Cambio de planes: con arcas del Central “a mano”, el Gobierno acepta pauta salarial más alta para apuntalar el consumo

El Ejecutivo tiene ahora mayor margen de maniobra para afrontar deudas, controlar al dólar y emitir pesos. En principio, apuntaba a que las negociaciones por salarios ronden el 18%. Pero el clima político cambió y ahora un 25% “no viene nada mal” para que no se enfríe la economía. Nuevo escenario

De a poco va quedando claro que el número clave de este año es 25.

Este es el porcentaje que aparece como el más probable para el aumento salarial durante 2012, de acuerdo con los analistas, empresarios y sindicalistas que están involucrados en las negociaciones por aumentos de sueldos.

Esto supone un cambio importante respecto del 18% que el Gobierno había dejado trascender, desde fines del año pasado, como una aspiración de incrementos para este año.

El punto de inflexión que hizo abandonar esta proyección fue la negociación con el gremio docente.

Era, como todos los años, una paritaria seguida con atención por empresarios y analistas, ya que el porcentaje que allí se acuerda suele ser tomado como referencia por el sector privado.

Y, por sobre todo, se aguardaba la “señal política” del Gobierno para ver qué tan firme sería su posición en cuanto a la necesidad de moderar las aspiraciones de incremento de ingresos, en un contexto económico un tanto más complicado.

Allí, luego de una negociación de inusitada dureza mostrada por el lado oficial, se llegó finalmente a mejoras que promediaron el 22% (compuesta por un reajuste básico a nivel país del 19% más otro pequeño porcentaje -que varía según las provincias- de entre 3 y 5 puntos adicionales).

Relajamiento en la meta oficial
“El año pasado la paritaria docente se había cerrado en 27% a nivel nacional y luego la mayoría de los gremios tomaron ese porcentaje como referencia para cerrar en un promedio de 28%“, destaca el economista Victor Beker, experto en temas salariales.

En su visión, “es factible pensar que en este 2012 veamos un aumento en las remuneraciones que se ubicará algunos puntos por encima del 22% promedio que obtendrá el gremio de los maestros”.

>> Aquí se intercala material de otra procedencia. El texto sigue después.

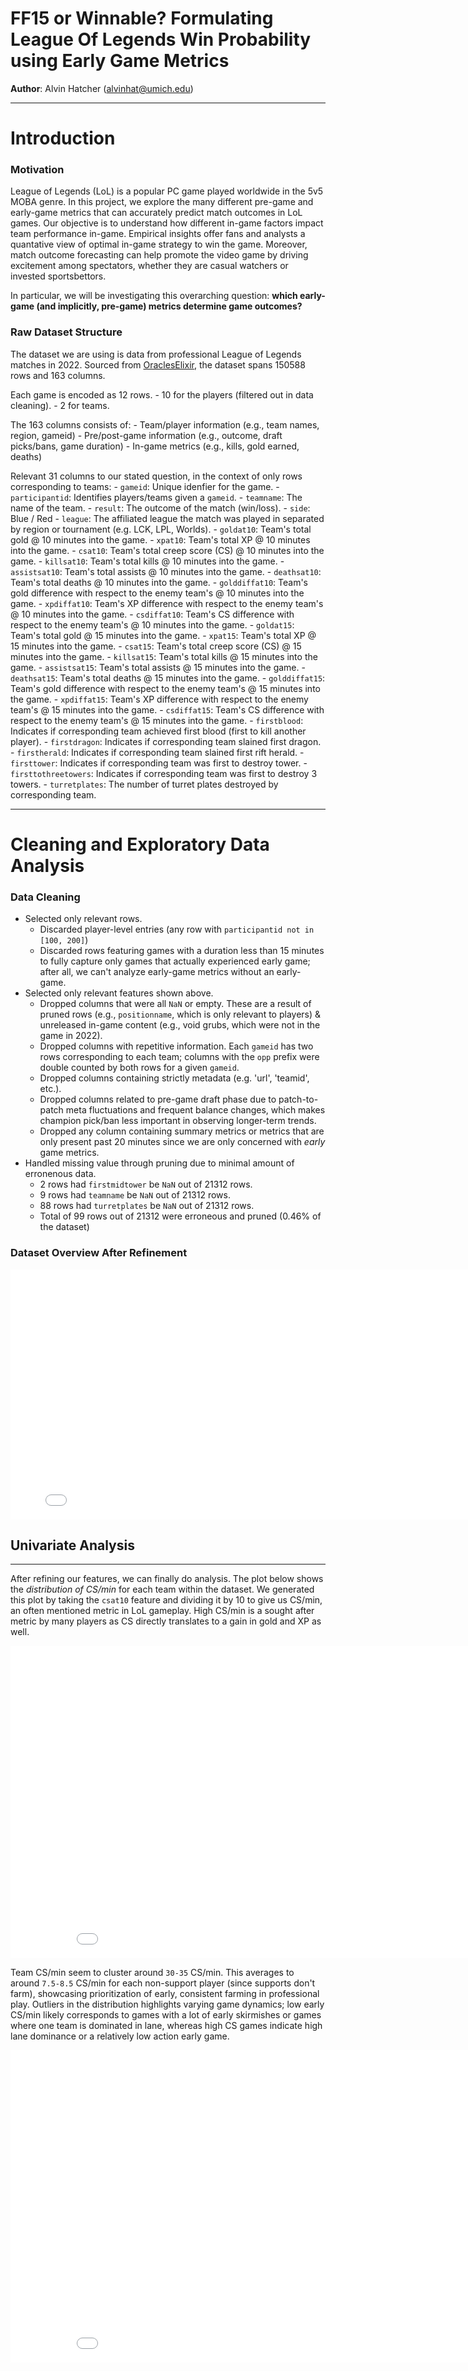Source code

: # FF15 or Winnable? Formulating League Of Legends Win Probability using Early Game Metrics

**Author**: Alvin Hatcher (alvinhat@umich.edu)

---

# Introduction

### Motivation
League of Legends (LoL) is a popular PC game played worldwide in the 5v5 MOBA genre. In this project, we explore the many different pre-game and early-game metrics that can accurately predict match outcomes in LoL games. Our objective is to understand how different in-game factors impact team performance in-game. Empirical insights offer fans and analysts a quantative view of optimal in-game strategy to win the game. Moreover, match outcome forecasting can help promote the video game by driving excitement among spectators, whether they are casual watchers or invested sportsbettors. 

In particular, we will be investigating this overarching question: 
**which early-game (and implicitly, pre-game) metrics determine game outcomes?**

### Raw Dataset Structure
The dataset we are using is data from professional League of Legends matches in 2022. Sourced from [OraclesElixir](https://oracleselixir.com/), the dataset spans 150588 rows and 163 columns. 

Each game is encoded as 12 rows.
    - 10 for the players (filtered out in data cleaning).
    - 2 for teams.

The 163 columns consists of:
    - Team/player information (e.g., team names, region, gameid)
    - Pre/post-game information (e.g., outcome, draft picks/bans, game duration)
    - In-game metrics (e.g., kills, gold earned, deaths)

Relevant 31 columns to our stated question, in the context of only rows corresponding to teams:
    - `gameid`: Unique idenfier for the game.
    - `participantid`: Identifies players/teams given a `gameid`.
    - `teamname`: The name of the team. 
    - `result`: The outcome of the match (win/loss).
    - `side`: Blue / Red
    - `league`: The affiliated league the match was played in separated by region or tournament (e.g. LCK, LPL, Worlds).
    - `goldat10`: Team's total gold @ 10 minutes into the game.
    - `xpat10`: Team's total XP @ 10 minutes into the game.
    - `csat10`: Team's total creep score (CS) @ 10 minutes into the game.
    - `killsat10`: Team's total kills @ 10 minutes into the game.
    - `assistsat10`: Team's total assists @ 10 minutes into the game.
    - `deathsat10`: Team's total deaths @ 10 minutes into the game.
    - `golddiffat10`: Team's gold difference with respect to the enemy team's @ 10 minutes into the game.
    - `xpdiffat10`: Team's XP difference with respect to the enemy team's @ 10 minutes into the game.
    - `csdiffat10`: Team's CS difference with respect to the enemy team's @ 10 minutes into the game.
    - `goldat15`: Team's total gold @ 15 minutes into the game.
    - `xpat15`: Team's total XP @ 15 minutes into the game.
    - `csat15`: Team's total creep score (CS) @ 15 minutes into the game.
    - `killsat15`: Team's total kills @ 15 minutes into the game.
    - `assistsat15`: Team's total assists @ 15 minutes into the game.
    - `deathsat15`: Team's total deaths @ 15 minutes into the game.
    - `golddiffat15`: Team's gold difference with respect to the enemy team's @ 15 minutes into the game.
    - `xpdiffat15`: Team's XP difference with respect to the enemy team's @ 15 minutes into the game.
    - `csdiffat15`: Team's CS difference with respect to the enemy team's @ 15 minutes into the game.
    - `firstblood`: Indicates if corresponding team achieved first blood (first to kill another player).
    - `firstdragon`: Indicates if corresponding team slained first dragon.
    - `firstherald`: Indicates if corresponding team slained first rift herald.
    - `firsttower`: Indicates if corresponding team was first to destroy tower.
    - `firsttothreetowers`: Indicates if corresponding team was first to destroy 3 towers.
    - `turretplates`: The number of turret plates destroyed by corresponding team.

---

# Cleaning and Exploratory Data Analysis

### Data Cleaning

- Selected only relevant rows.
    - Discarded player-level entries (any row with `participantid not in [100, 200]`)
    - Discarded rows featuring games with a duration less than 15 minutes to fully capture only games that actually experienced early game; after all, we can't analyze early-game metrics without an early-game.
- Selected only relevant features shown above.
    - Dropped columns that were all `NaN` or empty. These are a result of pruned rows (e.g., `positionname`, which is only relevant to players) & unreleased in-game content (e.g., void grubs, which were not in the game in 2022).
    - Dropped columns with repetitive information. Each `gameid` has two rows corresponding to each team; columns with the `opp` prefix were double counted by both rows for a given `gameid`.
    - Dropped columns containing strictly metadata (e.g. 'url', 'teamid', etc.).
    - Dropped columns related to pre-game draft phase due to patch-to-patch meta fluctuations and frequent balance changes, which makes champion pick/ban less important in observing longer-term trends.
    - Dropped any column containing summary metrics or metrics that are only present past 20 minutes since we are only concerned with *early* game metrics.
- Handled missing value through pruning due to minimal amount of erronenous data.
    - 2 rows had `firstmidtower` be `NaN` out of 21312 rows.
    - 9 rows had `teamname` be `NaN` out of 21312 rows.
    - 88 rows had `turretplates` be `NaN` out of 21312 rows.
    - Total of 99 rows out of 21312 were erroneous and pruned (0.46% of the dataset)

### Dataset Overview After Refinement

<iframe src="assets/cleaned.html" class='table-wrapper' width="800" height="400" frameborder="0">
</iframe>

## Univariate Analysis
---
After refining our features, we can finally do analysis. The plot below shows the *distribution of CS/min* for each team within the dataset. We generated this plot by taking the `csat10` feature and dividing it by 10 to give us CS/min, an often mentioned metric in LoL gameplay. High CS/min is a sought after metric by many players as CS directly translates to a gain in gold and XP as well.

<iframe src="assets/uni1.html" width="900" height="500" frameborder="0"></iframe>

 Team CS/min seem to cluster around `30-35` CS/min. This averages to around `7.5-8.5` CS/min for each non-support player (since supports don't farm), showcasing prioritization of early, consistent farming in professional play. Outliers in the distribution highlights varying game dynamics; low early CS/min likely corresponds to games with a lot of early skirmishes or games where one team is dominated in lane, whereas high CS games indicate high lane dominance or a relatively low action early game.

<iframe src="assets/uni2.html" width="900" height="500" frameborder="0"></iframe>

El experto recuerda, además, que el cierre de la paritaria docente está en línea con la inflaciónregistrada en 2011 y que también coincide con la que muchos economistas proyectan para este año.

La interpretación política sobre si estos números son altos o bajos puede variar mucho. Sin dudas, desde la vereda sindical la postura gubernamental es vista como inflexible, al punto que ha reforzado el argumento de que -a diferencia de otros años- esta vez los salarios pasaron a seruna de las variables incluidas en el inevitable ajuste.

Pero también es cierto que, en comparación con las expectativas de incrementos que se habían generado hace unos meses, la sensación actual es que el Gobierno ha relajado su estricta visión inicial y estaría mostrándose más dispuesto a aceptar incrementos un poco más elevados.

En definitiva, tal como señala el directivo de una empresa de alimentos líder en el país, “no se puede dejar de apuntalar al mercado interno, que es el que hace crecer la economía. Y para eso los sueldos no tienen que desinflarse demasiado”.

“Mi visión es que el Gobierno no va a ser tan rígido como se pensaba inicialmente y que todas las decisiones en estas las últimas semanas -desde el congelamiento en las subas de servicios públicos hasta la reforma del Banco Central- van en línea con una política más laxa“, señala Ernesto Kritz, director de la consultora SEL.

Para este analista, aquella pretensión inicial que Cristina Kirchner había insinuado, sobre“topear” los aumentos en aras de garantizar la actividad económica y la inversión, ahora quedará relativizada por la necesidad de inyectar nueva energía al consumo.

“La sensación es que hasta 25% es un promedio de suba salarial que el Gobierno podría aceptar sin temor a que se genere una excesiva presión inflacionaria. Por encima de eso, creo que tratará de intervenir”, observa Kritz.

En tanto, como comentan directivos del sector bancario, otro factor que indirectamente influye en el tema salarial es la reforma del Banco Central. La visión de ellos es que, al asegurarse el Gobierno una mayor capacidad de financiarse, ese margen de maniobra le permite relajarse un poco y pensar en apuntalar el mercado interno, en base a ajustes de salarios más arriba de su objetivo inicial del 18 por ciento.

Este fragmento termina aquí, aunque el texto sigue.